(Data excerpts)

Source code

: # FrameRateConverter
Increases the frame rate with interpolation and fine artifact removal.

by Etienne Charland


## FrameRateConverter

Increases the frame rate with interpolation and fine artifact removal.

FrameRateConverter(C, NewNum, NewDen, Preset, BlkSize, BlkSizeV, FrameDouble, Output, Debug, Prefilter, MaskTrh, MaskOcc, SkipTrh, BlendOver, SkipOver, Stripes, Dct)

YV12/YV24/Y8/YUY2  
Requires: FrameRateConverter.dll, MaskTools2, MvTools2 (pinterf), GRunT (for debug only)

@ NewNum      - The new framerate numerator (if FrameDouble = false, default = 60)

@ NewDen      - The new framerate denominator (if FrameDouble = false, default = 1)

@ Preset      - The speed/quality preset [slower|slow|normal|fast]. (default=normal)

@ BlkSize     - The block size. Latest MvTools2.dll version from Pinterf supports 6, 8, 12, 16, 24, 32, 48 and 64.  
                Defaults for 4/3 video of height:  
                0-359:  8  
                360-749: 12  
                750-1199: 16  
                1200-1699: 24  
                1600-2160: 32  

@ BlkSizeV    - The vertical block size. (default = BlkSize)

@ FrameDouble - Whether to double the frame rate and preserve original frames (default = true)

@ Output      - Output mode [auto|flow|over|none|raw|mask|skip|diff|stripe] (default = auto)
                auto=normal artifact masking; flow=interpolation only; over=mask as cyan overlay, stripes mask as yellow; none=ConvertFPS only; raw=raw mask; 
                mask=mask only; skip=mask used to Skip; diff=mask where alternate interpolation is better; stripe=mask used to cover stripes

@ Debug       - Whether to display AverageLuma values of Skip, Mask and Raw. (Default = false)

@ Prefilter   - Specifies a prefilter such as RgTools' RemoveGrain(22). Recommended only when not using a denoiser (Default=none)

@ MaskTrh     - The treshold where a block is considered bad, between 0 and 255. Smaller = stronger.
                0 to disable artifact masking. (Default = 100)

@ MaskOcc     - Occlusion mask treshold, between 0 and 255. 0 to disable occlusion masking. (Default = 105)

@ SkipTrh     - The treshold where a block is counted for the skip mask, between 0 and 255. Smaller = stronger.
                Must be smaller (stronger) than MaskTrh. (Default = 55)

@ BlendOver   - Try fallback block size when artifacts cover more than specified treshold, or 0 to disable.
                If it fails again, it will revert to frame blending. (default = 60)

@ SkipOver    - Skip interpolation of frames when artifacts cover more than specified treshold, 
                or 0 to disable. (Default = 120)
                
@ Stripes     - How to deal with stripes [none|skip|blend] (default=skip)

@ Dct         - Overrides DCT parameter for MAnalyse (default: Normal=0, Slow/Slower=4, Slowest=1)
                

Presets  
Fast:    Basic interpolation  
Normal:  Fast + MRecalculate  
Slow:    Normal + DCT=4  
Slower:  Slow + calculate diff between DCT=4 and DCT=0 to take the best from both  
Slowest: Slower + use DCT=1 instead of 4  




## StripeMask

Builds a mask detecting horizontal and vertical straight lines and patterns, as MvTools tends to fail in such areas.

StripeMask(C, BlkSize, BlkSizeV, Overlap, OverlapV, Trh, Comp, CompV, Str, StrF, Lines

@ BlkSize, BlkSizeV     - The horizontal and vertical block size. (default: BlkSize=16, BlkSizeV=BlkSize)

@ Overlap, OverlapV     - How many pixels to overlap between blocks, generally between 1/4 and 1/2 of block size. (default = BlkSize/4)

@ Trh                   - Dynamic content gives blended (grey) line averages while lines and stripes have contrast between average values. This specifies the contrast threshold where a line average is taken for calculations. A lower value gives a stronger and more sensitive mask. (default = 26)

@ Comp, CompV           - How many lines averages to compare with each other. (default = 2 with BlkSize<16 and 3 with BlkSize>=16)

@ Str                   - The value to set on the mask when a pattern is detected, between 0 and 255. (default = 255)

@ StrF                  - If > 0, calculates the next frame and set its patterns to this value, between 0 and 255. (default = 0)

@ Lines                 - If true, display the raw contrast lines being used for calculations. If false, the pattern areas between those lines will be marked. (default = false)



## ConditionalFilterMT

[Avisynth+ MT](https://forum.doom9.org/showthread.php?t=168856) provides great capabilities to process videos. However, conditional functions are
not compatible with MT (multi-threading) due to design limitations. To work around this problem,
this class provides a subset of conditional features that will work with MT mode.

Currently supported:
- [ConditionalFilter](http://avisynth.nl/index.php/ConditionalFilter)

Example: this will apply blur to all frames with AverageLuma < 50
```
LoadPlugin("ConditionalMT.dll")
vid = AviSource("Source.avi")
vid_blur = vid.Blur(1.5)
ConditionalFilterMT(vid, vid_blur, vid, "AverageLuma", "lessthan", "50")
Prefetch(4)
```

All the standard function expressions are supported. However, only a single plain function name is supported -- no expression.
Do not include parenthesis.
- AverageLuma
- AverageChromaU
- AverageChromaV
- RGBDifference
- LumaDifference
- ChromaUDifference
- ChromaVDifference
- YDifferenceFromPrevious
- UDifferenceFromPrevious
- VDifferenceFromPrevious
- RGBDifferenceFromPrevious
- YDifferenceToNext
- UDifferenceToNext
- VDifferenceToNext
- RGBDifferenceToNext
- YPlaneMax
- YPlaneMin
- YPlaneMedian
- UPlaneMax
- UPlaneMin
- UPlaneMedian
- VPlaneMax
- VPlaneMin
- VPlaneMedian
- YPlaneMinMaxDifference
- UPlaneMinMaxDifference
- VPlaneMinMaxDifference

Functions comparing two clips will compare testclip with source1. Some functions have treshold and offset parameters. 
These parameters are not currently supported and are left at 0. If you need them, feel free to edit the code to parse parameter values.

Task requirements: Above are the records. Print exactly, and only, the lines from the line with "SkipOver, Stripes, Dct)" to the line with "32, 48 and 64.", both inclusive.

Result of this exercise:
FrameRateConverter(C, NewNum, NewDen, Preset, BlkSize, BlkSizeV, FrameDouble, Output, Debug, Prefilter, MaskTrh, MaskOcc, SkipTrh, BlendOver, SkipOver, Stripes, Dct)

YV12/YV24/Y8/YUY2  
Requires: FrameRateConverter.dll, MaskTools2, MvTools2 (pinterf), GRunT (for debug only)

@ NewNum      - The new framerate numerator (if FrameDouble = false, default = 60)

@ NewDen      - The new framerate denominator (if FrameDouble = false, default = 1)

@ Preset      - The speed/quality preset [slower|slow|normal|fast]. (default=normal)

@ BlkSize     - The block size. Latest MvTools2.dll version from Pinterf supports 6, 8, 12, 16, 24, 32, 48 and 64.  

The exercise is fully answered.